The conservators at the Pushkin State Museum of Fine Arts sometimes solve unusual problems. For example, they work with parchment bookbindings. Parchment is leather cured in a special way. The technology of its manufacture has been known since the 2nd century B.C. The name of the material itself originates from the Asia Minor city of Pergamum, a major centre of parchment manufacture. Freshly skinned hides of sheep, lambs or calves were washed and then soaked in a lime solution to remove wool more easily. The hides were then stretched over wooden frames, where a curved knife was used to remove the subcutaneous tissue. The hides were brought to the required thickness and sanded. An important property of parchment is that it retains its flat shape after drying. It was used to make booklets. To make the ink absorb well it is necessary to remove grease. To do this, chalk powder was rubbed into parchment. Pastes of lime, flour or milk were used to whiten it.
In ancient times, parchment replaced papyrus. Since Ancient Rome it was used to make codices, the familiar to us bound books. By the 16th century, parchment had largely disappeared as a writing material. Manuscripts were replaced by printed books. The production of cheaper and more convenient printing material - paper - was mastered. But throughout the 17th-century parchment was still used for bookbinding.
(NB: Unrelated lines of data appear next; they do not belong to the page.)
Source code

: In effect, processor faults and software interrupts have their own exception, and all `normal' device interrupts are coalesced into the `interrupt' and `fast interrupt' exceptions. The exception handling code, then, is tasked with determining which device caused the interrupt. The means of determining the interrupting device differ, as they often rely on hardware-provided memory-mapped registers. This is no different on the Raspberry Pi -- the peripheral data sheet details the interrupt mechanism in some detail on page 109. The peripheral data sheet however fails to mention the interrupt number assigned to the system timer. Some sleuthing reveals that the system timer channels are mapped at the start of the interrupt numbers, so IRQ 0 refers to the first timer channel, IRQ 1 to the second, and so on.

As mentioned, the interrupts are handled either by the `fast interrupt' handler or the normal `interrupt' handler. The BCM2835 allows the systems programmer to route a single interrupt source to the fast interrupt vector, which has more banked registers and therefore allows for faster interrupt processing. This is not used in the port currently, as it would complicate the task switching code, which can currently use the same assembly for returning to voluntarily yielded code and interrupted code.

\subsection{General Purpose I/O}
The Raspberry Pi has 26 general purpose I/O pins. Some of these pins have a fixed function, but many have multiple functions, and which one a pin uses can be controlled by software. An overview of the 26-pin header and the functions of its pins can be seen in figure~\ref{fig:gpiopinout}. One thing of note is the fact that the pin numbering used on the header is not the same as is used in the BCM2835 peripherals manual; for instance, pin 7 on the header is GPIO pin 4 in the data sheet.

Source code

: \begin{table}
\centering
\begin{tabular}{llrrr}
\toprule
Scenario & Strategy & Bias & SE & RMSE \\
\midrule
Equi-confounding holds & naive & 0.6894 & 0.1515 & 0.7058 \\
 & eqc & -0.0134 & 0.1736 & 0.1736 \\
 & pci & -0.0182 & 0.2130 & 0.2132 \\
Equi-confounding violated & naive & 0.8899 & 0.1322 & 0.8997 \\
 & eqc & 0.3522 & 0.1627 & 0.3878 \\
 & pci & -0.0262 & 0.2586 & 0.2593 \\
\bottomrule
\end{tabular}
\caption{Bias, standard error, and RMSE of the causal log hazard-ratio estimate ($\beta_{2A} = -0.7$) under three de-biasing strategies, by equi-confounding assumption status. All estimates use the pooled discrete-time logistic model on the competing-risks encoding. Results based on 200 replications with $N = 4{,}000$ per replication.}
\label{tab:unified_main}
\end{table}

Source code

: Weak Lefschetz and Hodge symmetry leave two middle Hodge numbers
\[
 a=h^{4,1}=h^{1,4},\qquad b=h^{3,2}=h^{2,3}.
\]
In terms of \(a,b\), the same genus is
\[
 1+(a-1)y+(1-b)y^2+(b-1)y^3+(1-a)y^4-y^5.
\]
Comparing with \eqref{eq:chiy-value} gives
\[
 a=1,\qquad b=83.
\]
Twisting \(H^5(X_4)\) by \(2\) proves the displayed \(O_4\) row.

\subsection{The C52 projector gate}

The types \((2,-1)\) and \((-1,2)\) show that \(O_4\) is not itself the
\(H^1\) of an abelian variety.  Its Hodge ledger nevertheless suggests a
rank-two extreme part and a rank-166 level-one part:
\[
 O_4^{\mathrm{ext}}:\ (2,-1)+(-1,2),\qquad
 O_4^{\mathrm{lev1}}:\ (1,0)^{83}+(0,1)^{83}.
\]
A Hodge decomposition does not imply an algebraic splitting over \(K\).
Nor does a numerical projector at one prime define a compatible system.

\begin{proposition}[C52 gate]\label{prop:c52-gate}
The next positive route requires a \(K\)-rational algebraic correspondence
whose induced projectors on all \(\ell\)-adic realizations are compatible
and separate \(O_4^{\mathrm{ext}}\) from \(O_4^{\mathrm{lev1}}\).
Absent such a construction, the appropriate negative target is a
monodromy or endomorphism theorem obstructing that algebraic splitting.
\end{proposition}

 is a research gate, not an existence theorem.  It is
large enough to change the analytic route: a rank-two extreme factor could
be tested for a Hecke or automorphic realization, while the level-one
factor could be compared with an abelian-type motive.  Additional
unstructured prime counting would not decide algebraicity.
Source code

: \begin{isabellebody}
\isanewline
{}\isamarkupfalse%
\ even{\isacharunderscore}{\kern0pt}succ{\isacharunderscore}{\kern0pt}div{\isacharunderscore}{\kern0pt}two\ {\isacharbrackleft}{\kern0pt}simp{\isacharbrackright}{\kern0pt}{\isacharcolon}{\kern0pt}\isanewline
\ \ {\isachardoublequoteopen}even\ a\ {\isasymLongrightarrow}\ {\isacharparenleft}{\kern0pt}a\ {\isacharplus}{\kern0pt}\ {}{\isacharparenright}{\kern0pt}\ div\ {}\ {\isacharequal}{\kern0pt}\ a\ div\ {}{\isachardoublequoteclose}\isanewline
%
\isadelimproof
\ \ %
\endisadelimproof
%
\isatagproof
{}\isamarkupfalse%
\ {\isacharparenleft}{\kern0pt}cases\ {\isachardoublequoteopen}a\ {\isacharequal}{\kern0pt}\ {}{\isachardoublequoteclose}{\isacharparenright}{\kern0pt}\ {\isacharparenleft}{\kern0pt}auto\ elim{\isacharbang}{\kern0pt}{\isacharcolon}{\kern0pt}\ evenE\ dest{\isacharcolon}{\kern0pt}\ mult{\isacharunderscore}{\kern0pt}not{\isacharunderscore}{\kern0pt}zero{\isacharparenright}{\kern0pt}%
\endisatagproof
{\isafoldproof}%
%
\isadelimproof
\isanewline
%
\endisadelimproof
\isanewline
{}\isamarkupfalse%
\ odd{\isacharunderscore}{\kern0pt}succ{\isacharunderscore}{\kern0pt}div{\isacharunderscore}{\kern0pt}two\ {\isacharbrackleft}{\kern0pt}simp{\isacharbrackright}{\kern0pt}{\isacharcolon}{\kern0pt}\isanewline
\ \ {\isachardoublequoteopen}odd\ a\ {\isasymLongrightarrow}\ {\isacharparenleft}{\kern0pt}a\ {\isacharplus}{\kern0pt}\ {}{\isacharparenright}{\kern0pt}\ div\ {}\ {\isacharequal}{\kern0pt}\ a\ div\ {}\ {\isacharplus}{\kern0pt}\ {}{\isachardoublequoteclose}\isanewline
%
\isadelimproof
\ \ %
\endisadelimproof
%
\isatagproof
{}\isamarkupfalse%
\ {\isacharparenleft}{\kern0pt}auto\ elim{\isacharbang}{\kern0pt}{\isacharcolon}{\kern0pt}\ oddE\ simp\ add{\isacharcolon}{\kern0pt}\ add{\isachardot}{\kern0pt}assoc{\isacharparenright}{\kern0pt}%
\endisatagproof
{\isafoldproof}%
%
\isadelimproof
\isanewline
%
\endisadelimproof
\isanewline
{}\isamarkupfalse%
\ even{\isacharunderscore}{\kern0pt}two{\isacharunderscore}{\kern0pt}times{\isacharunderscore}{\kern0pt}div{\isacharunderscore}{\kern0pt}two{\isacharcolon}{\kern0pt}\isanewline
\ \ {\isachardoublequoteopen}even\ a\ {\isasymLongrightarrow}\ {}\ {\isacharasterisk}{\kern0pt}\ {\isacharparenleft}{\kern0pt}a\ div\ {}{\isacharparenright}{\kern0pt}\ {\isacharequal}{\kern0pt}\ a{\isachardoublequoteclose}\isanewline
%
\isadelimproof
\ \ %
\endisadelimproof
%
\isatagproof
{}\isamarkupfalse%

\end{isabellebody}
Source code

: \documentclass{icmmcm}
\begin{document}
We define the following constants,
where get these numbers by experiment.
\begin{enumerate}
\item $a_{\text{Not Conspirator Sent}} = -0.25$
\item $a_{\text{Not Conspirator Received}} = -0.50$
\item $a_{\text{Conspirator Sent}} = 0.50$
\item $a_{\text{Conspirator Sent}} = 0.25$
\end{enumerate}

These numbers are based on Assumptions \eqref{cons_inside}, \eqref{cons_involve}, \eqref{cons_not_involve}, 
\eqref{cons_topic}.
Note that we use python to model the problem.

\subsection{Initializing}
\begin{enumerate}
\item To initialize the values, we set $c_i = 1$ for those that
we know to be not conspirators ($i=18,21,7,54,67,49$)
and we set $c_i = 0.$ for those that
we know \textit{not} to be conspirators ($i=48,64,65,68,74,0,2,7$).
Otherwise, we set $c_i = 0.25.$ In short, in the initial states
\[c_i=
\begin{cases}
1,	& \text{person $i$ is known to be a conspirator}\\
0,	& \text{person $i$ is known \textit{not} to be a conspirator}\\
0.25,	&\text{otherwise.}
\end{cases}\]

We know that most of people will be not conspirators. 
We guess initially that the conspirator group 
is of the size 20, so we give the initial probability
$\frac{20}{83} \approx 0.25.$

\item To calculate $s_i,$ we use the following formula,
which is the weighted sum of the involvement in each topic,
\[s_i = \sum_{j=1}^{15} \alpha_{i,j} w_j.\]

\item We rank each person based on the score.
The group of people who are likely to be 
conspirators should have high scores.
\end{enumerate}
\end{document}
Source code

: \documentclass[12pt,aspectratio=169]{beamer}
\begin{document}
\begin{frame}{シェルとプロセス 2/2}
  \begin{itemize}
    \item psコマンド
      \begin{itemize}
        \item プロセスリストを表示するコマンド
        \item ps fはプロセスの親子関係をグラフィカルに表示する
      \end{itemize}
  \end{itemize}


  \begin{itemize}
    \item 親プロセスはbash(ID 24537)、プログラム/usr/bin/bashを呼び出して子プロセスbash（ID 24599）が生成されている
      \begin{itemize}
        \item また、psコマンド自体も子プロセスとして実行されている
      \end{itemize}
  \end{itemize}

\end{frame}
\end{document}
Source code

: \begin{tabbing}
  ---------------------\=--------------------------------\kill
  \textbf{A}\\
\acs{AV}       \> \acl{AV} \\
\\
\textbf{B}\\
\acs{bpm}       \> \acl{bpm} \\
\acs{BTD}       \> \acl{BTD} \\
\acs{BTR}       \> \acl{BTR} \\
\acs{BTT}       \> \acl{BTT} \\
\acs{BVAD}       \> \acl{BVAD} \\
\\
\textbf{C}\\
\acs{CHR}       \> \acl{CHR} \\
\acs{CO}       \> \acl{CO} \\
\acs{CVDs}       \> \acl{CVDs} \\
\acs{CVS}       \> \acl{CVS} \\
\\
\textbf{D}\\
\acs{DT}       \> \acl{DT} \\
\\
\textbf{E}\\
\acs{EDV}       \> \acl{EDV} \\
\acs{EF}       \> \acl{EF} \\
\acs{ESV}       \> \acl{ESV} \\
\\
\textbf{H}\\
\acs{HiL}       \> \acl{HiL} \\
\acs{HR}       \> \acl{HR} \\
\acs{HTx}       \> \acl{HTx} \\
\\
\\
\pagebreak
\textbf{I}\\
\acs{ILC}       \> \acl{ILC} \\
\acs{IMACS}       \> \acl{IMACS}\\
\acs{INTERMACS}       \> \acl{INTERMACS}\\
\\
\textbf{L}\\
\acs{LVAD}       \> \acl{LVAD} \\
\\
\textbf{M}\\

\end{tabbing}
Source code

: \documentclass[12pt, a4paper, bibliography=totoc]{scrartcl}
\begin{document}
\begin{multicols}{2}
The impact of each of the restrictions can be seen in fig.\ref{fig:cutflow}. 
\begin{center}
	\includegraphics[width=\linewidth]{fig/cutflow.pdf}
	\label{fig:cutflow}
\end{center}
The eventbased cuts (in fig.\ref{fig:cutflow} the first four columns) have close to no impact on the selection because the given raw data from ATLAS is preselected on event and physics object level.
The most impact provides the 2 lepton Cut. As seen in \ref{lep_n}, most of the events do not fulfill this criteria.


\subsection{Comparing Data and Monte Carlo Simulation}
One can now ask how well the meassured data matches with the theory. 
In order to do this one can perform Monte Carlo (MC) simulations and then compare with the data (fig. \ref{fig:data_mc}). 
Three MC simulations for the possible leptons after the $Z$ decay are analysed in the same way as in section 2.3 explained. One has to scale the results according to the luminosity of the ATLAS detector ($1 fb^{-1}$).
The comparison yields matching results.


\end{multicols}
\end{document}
Four Italian books bound in parchment from the 16th-17th centuries came to the Conservation Department of the Pushkin State Museum of Fine Arts. Among them are works by Plutarch and Francesco Petrarch. The printed paper blocks of the books are in good condition. However, the parchment bindings lost their shape. The books opened and the blocks came out of the shrunken covers. The parchment's ability to actively absorb and release moisture, due to its lack of tannins, was a factor.
The conservator first removed contaminants from the surface of the parchment. Because of the physical and chemical properties and age of the material, the cleaning technique had to be adjusted in the process. The conservator watched the parchment's response to moisture and various substances. Gradually, centimetre by centimetre, the covers were cleaned of dirt.
Next, the deformations had to be repaired and, if possible, the bindings returned to their original shape. It was necessary to remove the parchment from the paper block and bindings. If you stretch the parchment, it will eventually shrink anyway. So we decided to use the parchment stock from the folds on the edges of the covers.
The long process of straightening out the curved parts is currently underway. We will be monitoring how the antique books are getting cosy again in their parchment covers.